Top of Recorded data

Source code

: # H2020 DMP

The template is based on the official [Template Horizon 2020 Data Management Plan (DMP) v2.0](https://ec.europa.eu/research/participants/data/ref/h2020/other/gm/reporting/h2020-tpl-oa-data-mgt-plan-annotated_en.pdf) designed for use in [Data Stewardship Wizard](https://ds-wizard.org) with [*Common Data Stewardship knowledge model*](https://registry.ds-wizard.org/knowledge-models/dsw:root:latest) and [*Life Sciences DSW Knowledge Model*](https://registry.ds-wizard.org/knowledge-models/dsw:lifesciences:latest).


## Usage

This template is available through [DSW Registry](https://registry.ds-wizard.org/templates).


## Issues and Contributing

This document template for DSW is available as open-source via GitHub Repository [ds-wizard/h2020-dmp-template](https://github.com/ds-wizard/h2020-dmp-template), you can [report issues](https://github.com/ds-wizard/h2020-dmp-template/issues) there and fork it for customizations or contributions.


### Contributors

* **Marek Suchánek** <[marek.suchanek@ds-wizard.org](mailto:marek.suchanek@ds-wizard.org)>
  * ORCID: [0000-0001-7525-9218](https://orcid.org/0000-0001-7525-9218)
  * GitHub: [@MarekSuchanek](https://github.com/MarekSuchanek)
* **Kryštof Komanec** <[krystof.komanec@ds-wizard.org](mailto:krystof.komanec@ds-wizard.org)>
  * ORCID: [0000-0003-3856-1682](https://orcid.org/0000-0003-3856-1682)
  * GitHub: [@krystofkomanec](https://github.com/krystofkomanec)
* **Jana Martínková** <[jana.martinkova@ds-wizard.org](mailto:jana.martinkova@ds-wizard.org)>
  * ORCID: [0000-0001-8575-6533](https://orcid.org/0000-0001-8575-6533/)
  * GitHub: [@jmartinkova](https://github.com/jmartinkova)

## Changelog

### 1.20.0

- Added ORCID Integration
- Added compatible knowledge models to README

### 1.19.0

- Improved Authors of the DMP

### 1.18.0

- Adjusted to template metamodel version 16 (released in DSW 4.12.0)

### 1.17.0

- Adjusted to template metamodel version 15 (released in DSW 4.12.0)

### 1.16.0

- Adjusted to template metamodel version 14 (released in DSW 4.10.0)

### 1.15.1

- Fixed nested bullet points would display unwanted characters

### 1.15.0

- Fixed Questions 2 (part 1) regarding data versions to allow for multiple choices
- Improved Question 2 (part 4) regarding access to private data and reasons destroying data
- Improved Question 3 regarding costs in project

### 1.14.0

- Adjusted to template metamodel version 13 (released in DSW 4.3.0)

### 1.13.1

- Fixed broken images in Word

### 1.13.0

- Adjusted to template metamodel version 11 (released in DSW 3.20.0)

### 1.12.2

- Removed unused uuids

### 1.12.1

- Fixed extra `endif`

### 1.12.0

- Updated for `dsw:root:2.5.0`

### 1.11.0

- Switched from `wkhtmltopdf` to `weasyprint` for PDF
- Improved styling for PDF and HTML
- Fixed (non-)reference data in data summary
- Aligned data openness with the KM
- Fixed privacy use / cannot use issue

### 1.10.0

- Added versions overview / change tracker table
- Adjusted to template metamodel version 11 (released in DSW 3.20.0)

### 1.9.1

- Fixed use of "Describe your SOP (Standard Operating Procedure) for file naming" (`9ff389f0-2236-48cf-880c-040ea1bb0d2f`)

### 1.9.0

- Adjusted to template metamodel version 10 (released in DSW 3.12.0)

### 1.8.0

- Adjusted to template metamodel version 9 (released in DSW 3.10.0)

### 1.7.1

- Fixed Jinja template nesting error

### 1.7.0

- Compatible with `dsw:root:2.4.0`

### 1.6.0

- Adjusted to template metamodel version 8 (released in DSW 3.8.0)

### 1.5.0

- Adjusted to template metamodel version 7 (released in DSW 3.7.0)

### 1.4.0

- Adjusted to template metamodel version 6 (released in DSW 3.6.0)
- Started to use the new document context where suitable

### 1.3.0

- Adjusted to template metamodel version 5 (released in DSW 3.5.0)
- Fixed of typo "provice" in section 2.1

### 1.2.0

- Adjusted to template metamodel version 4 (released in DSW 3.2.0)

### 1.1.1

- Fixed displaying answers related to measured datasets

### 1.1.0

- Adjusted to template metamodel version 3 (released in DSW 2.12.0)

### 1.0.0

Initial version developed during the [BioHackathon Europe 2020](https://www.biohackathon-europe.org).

Bottom of Recorded data

→ **Task instructions**
Wherever the string "github" appears in a line above, copy that line.

→ **Output of the task**
This document template for DSW is available as open-source via GitHub Repository [ds-wizard/h2020-dmp-template](https://github.com/ds-wizard/h2020-dmp-template), you can [report issues](https://github.com/ds-wizard/h2020-dmp-template/issues) there and fork it for customizations or contributions.
  * GitHub: [@MarekSuchanek](https://github.com/MarekSuchanek)
  * GitHub: [@krystofkomanec](https://github.com/krystofkomanec)
  * GitHub: [@jmartinkova](https://github.com/jmartinkova)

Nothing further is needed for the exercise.